We advise clients concerning the best choice of entity to use, tax favorable ways to hold real property, tax favorable ways to structure transactions to purchase an interest in a business and to sell an interest in a business, methods by which to stretch out mandatory withdrawals from IRA’s, income tax issues and valuation issues involved in corporate shareholder agreements, partnership agreements, and limited liability company operating agreements, fiduciary income tax return issues (which apply to trusts and to probate estates), and other issues.

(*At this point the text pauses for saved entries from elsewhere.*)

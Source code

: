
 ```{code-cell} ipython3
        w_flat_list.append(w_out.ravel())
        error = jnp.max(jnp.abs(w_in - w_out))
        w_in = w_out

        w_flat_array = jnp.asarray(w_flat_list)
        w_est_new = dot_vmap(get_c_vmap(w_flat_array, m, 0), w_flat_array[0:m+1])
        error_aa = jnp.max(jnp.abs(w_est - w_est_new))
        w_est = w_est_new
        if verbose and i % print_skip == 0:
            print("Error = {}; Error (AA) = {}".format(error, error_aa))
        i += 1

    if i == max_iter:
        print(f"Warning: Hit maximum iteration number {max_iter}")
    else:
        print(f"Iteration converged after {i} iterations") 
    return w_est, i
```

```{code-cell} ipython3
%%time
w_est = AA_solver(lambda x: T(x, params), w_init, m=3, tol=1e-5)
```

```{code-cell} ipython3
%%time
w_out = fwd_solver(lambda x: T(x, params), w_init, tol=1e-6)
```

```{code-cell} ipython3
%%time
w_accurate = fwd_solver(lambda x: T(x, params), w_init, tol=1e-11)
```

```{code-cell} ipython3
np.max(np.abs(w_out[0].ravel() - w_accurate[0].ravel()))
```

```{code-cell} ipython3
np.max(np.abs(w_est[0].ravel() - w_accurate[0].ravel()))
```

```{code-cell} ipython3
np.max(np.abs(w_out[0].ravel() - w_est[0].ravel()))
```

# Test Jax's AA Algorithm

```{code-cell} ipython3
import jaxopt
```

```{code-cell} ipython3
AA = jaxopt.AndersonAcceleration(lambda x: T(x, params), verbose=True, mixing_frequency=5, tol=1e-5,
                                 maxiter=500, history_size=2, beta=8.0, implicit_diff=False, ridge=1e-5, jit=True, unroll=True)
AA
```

Our tax planning practice encompasses also federal and state gift tax planning, estate tax planning, generation-skipping transfer tax planning and utilized many techniques to minimize or avoid such taxes. Irrevocable trusts and business entities are used to achieve discounts for transfers, and other techniques also are used to use tax exclusions, exemptions, and credits.
The federal gift tax imposes a federal tax upon the gratuitous transfer of property by a donor during the donor’s life. It is separate from income taxation, from estate taxation, and from generation-skipping transfer taxation. The gift tax annual exclusion and gift tax credit can be used to avoid imposition of a gift tax.
A gift to a person who is the donor’s grandchild or more remote or to certain others invokes the federal generation-skipping transfer taxation scheme, which then can require planning in order to avoid unnecessary taxation.
Federal estate taxation focuses upon transfers of property at death, and it also can invoke the federal generation-skipping transfer taxation scheme.